The trade unions, which traditionally are close to Frederiksen’s Social Democrats, have launched an online petition with more than 405,000 signatures to “send a clear signal to the government: Abandon the plans to scrap Store Bededag.”
Denmark’s 10 Lutheran bishops have spoken of a “breach of trust,” saying they weren’t even consulted ahead of the move.
In Denmark where political consensus is the norm, the opposition — to the right and the left of the centrist coalition — united in a rare move to criticize the government.
“The government is shutting the rest of us out,” said Pia Olsen Dyhr, leader of the left-leaning Social People’s Party that used to be an ally of Frederiksen’s Social Democrats.
Søren Pape Poulsen, head of the center-right Conservatives, said "it is important to me to protect our culture, history and the values and deep roots our society stands on,” and called the abolition “a mistake.”
Some employers who approve of the government's plan are worried that it will be raised in talks about wages and working conditions between themselves and trade unions. In Denmark, the government traditionally stays away from these matters.
“It is not right for the government to abolish public holidays or days off over the heads of all of us,” the unions said.

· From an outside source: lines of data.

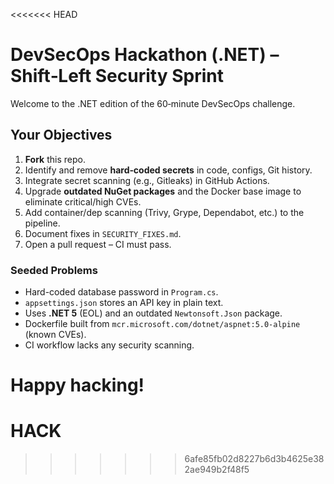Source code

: <<<<<<< HEAD
# DevSecOps Hackathon (.NET) – Shift‑Left Security Sprint

Welcome to the .NET edition of the 60‑minute DevSecOps challenge.

## Your Objectives

1. **Fork** this repo.
2. Identify and remove **hard‑coded secrets** in code, configs, Git history.
3. Integrate secret scanning (e.g., Gitleaks) in GitHub Actions.
4. Upgrade **outdated NuGet packages** and the Docker base image to eliminate critical/high CVEs.
5. Add container/dep scanning (Trivy, Grype, Dependabot, etc.) to the pipeline.
6. Document fixes in `SECURITY_FIXES.md`.
7. Open a pull request – CI must pass.

### Seeded Problems

* Hard-coded database password in `Program.cs`.
* `appsettings.json` stores an API key in plain text.
* Uses **.NET 5** (EOL) and an outdated `Newtonsoft.Json` package.
* Dockerfile built from `mcr.microsoft.com/dotnet/aspnet:5.0-alpine` (known CVEs).
* CI workflow lacks any security scanning.

Happy hacking!
=======
# HACK
>>>>>>> 6afe85fb02d8227b6d3b4625e382ae949b2f48f5
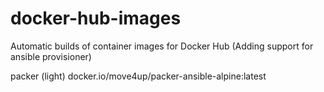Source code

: # docker-hub-images
Automatic builds of container images for Docker Hub (Adding support for ansible provisioner)

packer (light)
docker.io/move4up/packer-ansible-alpine:latest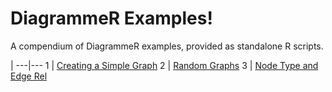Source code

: # DiagrammeR Examples!

A compendium of DiagrammeR examples, provided as standalone R scripts.

   |
---|---
1 | [Creating a Simple Graph](https://raw.githubusercontent.com/rich-iannone/DiagrammeR-examples/master/001-creating-a-simple-graph.R)
2 | [Random Graphs](https://raw.githubusercontent.com/rich-iannone/DiagrammeR-examples/master/002-random-graphs.R)
3 | [Node Type and Edge Rel](https://raw.githubusercontent.com/rich-iannone/DiagrammeR-examples/master/003-node-type-and-edge-rel.R)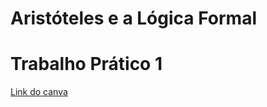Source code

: # Aristóteles e a Lógica Formal
# Trabalho Prático 1

<a href='https://www.canva.com/design/DAFjANEfkbQ/vc3VYUOYLvue5QyJGkNAoA/edit?utm_content=DAFjANEfkbQ&utm_campaign=designshare&utm_medium=link2&utm_source=sharebutton' target='__blank'>Link do canva</a>
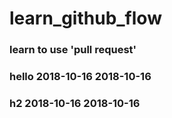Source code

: # learn_github_flow

### learn to use 'pull request'

### hello 2018-10-16 2018-10-16

### h2 2018-10-16 2018-10-16
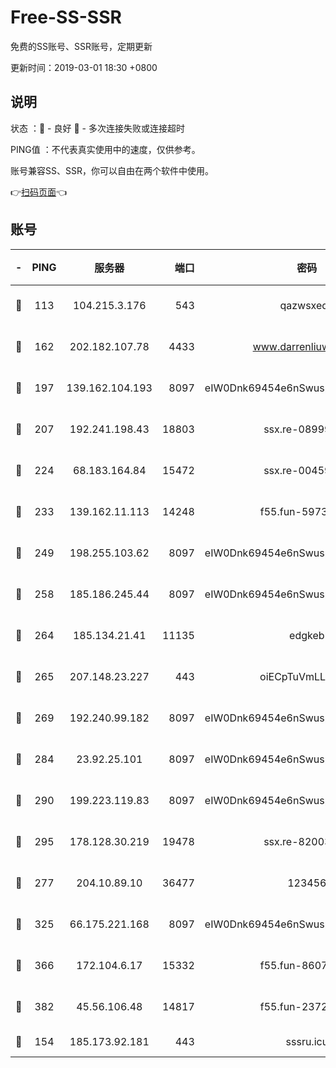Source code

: # Free-SS-SSR

免费的SS账号、SSR账号，定期更新

更新时间：2019-03-01 18:30 +0800

## 说明

状态     ：🙂 - 良好 🙁 - 多次连接失败或连接超时

PING值   ：不代表真实使用中的速度，仅供参考。

账号兼容SS、SSR，你可以自由在两个软件中使用。

👉[扫码页面](https://liesauer.github.io/free-ss-ssr.github.io/)👈

## 账号

|-|PING|服务器|端口|密码|加密方式|区域|
|:----:|:----:|:-----:|-----:|:----:|:----:|:----:|
|🙂|113|104.215.3.176|543|qazwsxedc|aes-256-gcm|JP|
|🙂|162|202.182.107.78|4433|www.darrenliuwei.com|aes-256-cfb|JP|
|🙂|197|139.162.104.193|8097|eIW0Dnk69454e6nSwuspv9DmS201tQ0D|aes-256-cfb|JP|
|🙂|207|192.241.198.43|18803|ssx.re-08999110|aes-256-cfb|US|
|🙂|224|68.183.164.84|15472|ssx.re-00459440|aes-256-cfb|US|
|🙂|233|139.162.11.113|14248|f55.fun-59730477|aes-256-cfb|SG|
|🙂|249|198.255.103.62|8097|eIW0Dnk69454e6nSwuspv9DmS201tQ0D|aes-256-cfb|US|
|🙂|258|185.186.245.44|8097|eIW0Dnk69454e6nSwuspv9DmS201tQ0D|aes-256-cfb|NL|
|🙂|264|185.134.21.41|11135|edgkeb|aes-256-cfb|GB|
|🙂|265|207.148.23.227|443|oiECpTuVmLLxk4Ts|aes-256-cfb|US|
|🙂|269|192.240.99.182|8097|eIW0Dnk69454e6nSwuspv9DmS201tQ0D|aes-256-cfb|US|
|🙂|284|23.92.25.101|8097|eIW0Dnk69454e6nSwuspv9DmS201tQ0D|aes-256-cfb|US|
|🙂|290|199.223.119.83|8097|eIW0Dnk69454e6nSwuspv9DmS201tQ0D|aes-256-cfb|US|
|🙂|295|178.128.30.219|19478|ssx.re-82003000|aes-256-cfb|SG|
|🙂|277|204.10.89.10|36477|123456|aes-256-cfb|US|
|🙂|325|66.175.221.168|8097|eIW0Dnk69454e6nSwuspv9DmS201tQ0D|aes-256-cfb|US|
|🙂|366|172.104.6.17|15332|f55.fun-86079232|aes-256-cfb|US|
|🙂|382|45.56.106.48|14817|f55.fun-23726526|aes-256-cfb|US|
|🙁|154|185.173.92.181|443|sssru.icu|rc4-md5|RU|
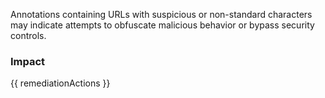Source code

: 
Annotations containing URLs with suspicious or non-standard characters may indicate attempts to obfuscate malicious behavior or bypass security controls.


### Impact
<!-- Add Impact here -->

<!-- DO NOT CHANGE -->
{{ remediationActions }}


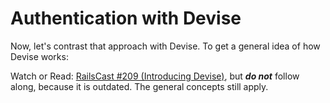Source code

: # Authentication with Devise

Now, let's contrast that approach with Devise. To get a general idea of how Devise works:

Watch or Read: [RailsCast #209 (Introducing Devise)](http://railscasts.com/episodes/209-introducing-devise?view=asciicast), but ***do not*** follow along, because it is outdated. The general concepts still apply.
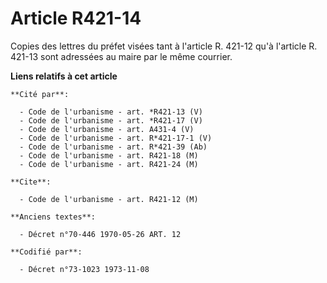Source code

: # Article R421-14

Copies des lettres du préfet visées tant à l'article R. 421-12 qu'à l'article R. 421-13 sont adressées au maire par le même
courrier.

**Liens relatifs à cet article**

	**Cité par**:

	  - Code de l'urbanisme - art. *R421-13 (V)
	  - Code de l'urbanisme - art. *R421-17 (V)
	  - Code de l'urbanisme - art. A431-4 (V)
	  - Code de l'urbanisme - art. R*421-17-1 (V)
	  - Code de l'urbanisme - art. R*421-39 (Ab)
	  - Code de l'urbanisme - art. R421-18 (M)
	  - Code de l'urbanisme - art. R421-24 (M)

	**Cite**:

	  - Code de l'urbanisme - art. R421-12 (M)

	**Anciens textes**:

	  - Décret n°70-446 1970-05-26 ART. 12

	**Codifié par**:

	  - Décret n°73-1023 1973-11-08
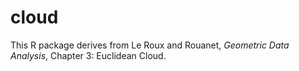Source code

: cloud
=====

This R package derives from Le Roux and Rouanet, *Geometric Data Analysis*, Chapter 3: Euclidean Cloud.
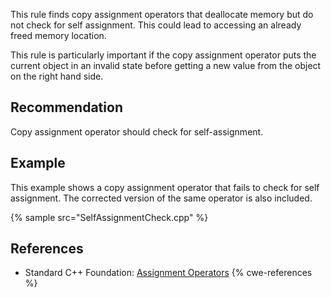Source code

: This rule finds copy assignment operators that deallocate memory but do not check for self assignment. This could lead to accessing an already freed memory location.

This rule is particularly important if the copy assignment operator puts the current object in an invalid state before getting a new value from the object on the right hand side.


## Recommendation
Copy assignment operator should check for self-assignment.


## Example
This example shows a copy assignment operator that fails to check for self assignment. The corrected version of the same operator is also included.

{% sample src="SelfAssignmentCheck.cpp" %}

## References
* Standard C++ Foundation: [Assignment Operators](https://isocpp.org/wiki/faq/assignment-operators)
{% cwe-references %}
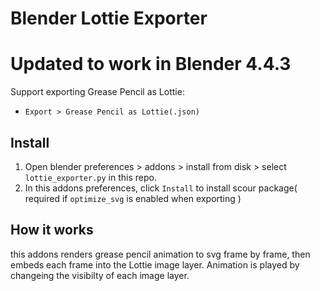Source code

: # Blender Lottie Exporter
# Updated to work in Blender 4.4.3

Support exporting Grease Pencil as Lottie:
- `Export > Grease Pencil as Lottie(.json)`

## Install

1. Open blender preferences > addons > install from disk > select `lottie_exporter.py` in this repo.
2. In this addons preferences, click `Install` to install scour package( required if `optimize_svg` is enabled when exporting )

## How it works

this addons renders grease pencil animation to svg frame by frame, then embeds each frame into the Lottie image layer. Animation is played by changeing the visibilty of each image layer.
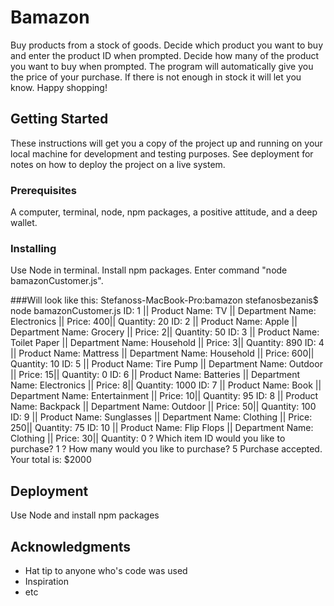 # Bamazon


Buy products from a stock of goods. Decide which product you want to buy and enter the product ID when prompted. Decide how many of the product you want to buy when prompted. The program will automatically give you the price of your purchase. If there is not enough in stock it will let you know. Happy shopping!

## Getting Started

These instructions will get you a copy of the project up and running on your local machine for development and testing purposes. See deployment for notes on how to deploy the project on a live system.

### Prerequisites

A computer, terminal, node, npm packages, a positive attitude, and a deep wallet.


### Installing

Use Node in terminal.
Install npm packages.
Enter command "node bamazonCustomer.js".



###Will look like this:
Stefanoss-MacBook-Pro:bamazon stefanosbezanis$ node bamazonCustomer.js
ID: 1 || Product Name: TV || Department Name: Electronics || Price: 400|| Quantity: 20
ID: 2 || Product Name: Apple || Department Name: Grocery || Price: 2|| Quantity: 50
ID: 3 || Product Name: Toilet Paper || Department Name: Household || Price: 3|| Quantity: 890
ID: 4 || Product Name: Mattress || Department Name: Household || Price: 600|| Quantity: 10
ID: 5 || Product Name: Tire Pump || Department Name: Outdoor || Price: 15|| Quantity: 0
ID: 6 || Product Name: Batteries || Department Name: Electronics || Price: 8|| Quantity: 1000
ID: 7 || Product Name: Book || Department Name: Entertainment || Price: 10|| Quantity: 95
ID: 8 || Product Name: Backpack || Department Name: Outdoor || Price: 50|| Quantity: 100
ID: 9 || Product Name: Sunglasses || Department Name: Clothing || Price: 250|| Quantity: 75
ID: 10 || Product Name: Flip Flops || Department Name: Clothing || Price: 30|| Quantity: 0
? Which item ID would you like to purchase? 1
? How many would you like to purchase? 5
Purchase accepted. Your total is: $2000


## Deployment

Use Node and install npm packages



## Acknowledgments

* Hat tip to anyone who's code was used
* Inspiration
* etc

They have floated the idea of a referendum on the issue.
The government controls 89 seats in the 179-seat parliament and is supported by the four lawmakers representing the semi-independent Danish territories of Greenland and the Faeroe Islands.
The first reading of a law to make the change is set for Feb. 2. A date for the third and final reading has not been announced yet. If passed, Store Bededag will no longer be a public holiday from 2024.